Address for correspondence: Chris D. Platsoucas, Ph.D., Department of Microbiology and Immunology, Temple University School of Medicine, 3400 North Broad Street, Philadelphia, PA 19140. Voice: 215-707-7929; fax: 215-829-1320.


Abstract: To determine whether monoclonal/oligoclonal T cells are present in abdominal aortic aneurysm (AAA) lesions, we amplified β-chain T cell receptor (TCR) transcripts from these lesions by the nonpalindromic adaptor (NPA)-polymerase chain reaction (PCR)/V-β-specific PCR followed by cloning and sequencing. Sequence analysis revealed the presence of substantial proportions of identical β-chain TCR transcripts in AAA lesions in 9 of 10 patients examined, strongly suggesting the presence of oligoclonal populations of αβ TCR+ T cells. We have also shown the presence of oligoclonal populations of γδ TCR+ T cells in AAA lesions. Sequence analysis after appropriate PCR amplification and cloning revealed the presence of substantial proportions of identical VγI and VγII TCR transcripts in 15 of 15 patients examined, and of Vδ1 and Vδ2 TCR transcripts in 12 of 12 patients. These clonal expansions were very strong. All these clonal expansions were statistically significant by the binomial distribution.
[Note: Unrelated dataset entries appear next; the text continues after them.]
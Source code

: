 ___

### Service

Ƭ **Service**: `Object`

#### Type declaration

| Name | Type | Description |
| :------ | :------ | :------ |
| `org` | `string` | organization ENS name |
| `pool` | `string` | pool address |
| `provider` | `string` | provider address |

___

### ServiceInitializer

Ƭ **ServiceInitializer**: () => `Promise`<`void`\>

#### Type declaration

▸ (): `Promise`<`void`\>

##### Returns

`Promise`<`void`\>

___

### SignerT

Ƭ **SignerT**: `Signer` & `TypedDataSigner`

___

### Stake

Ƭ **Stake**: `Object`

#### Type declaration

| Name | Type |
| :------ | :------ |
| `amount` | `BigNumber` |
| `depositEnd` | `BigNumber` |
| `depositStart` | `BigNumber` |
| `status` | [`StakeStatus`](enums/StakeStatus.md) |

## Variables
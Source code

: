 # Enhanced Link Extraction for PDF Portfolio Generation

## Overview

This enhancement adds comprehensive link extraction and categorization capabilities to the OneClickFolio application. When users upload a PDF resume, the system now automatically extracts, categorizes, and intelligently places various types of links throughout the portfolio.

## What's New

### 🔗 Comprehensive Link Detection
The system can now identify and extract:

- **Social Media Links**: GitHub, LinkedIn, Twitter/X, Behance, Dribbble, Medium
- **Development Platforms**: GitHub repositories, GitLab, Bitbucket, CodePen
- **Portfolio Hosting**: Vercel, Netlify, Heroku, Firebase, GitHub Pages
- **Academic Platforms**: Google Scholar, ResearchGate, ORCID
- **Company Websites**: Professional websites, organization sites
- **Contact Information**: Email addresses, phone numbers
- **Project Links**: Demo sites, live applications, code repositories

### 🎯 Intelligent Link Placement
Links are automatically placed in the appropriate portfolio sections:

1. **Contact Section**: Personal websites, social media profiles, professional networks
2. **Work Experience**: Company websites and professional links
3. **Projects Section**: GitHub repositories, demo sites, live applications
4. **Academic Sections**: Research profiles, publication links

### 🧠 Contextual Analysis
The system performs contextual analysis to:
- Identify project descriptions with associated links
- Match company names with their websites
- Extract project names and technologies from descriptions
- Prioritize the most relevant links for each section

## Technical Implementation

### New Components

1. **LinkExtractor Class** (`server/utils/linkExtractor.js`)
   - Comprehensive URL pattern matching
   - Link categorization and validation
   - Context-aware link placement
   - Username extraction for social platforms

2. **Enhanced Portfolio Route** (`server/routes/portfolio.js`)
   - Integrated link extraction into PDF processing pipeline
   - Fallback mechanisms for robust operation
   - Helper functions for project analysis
In other studies, we determined that mononuclear cells infiltrating AAA lesions express early- (CD69), intermediate- (CD25, CD38), and late- (CD45RO, HLA class II) activation antigens. These findings suggest that active ongoing inflammation is present in the aortic wall of patients with AAA. These results demonstrate that oligoclonal αβ TCR+ and γδ TCR+T cells are present in AAA lesions. These oligoclonal T cells have been clonally expanded in vivo in response to yet unidentified antigens. Although the antigenic specificity of these T cells remains to be determined, these T cells may play a significant role in the initiation and/or the propagation of the AAA. It appears that AAA is a specific antigen-driven T cell disease.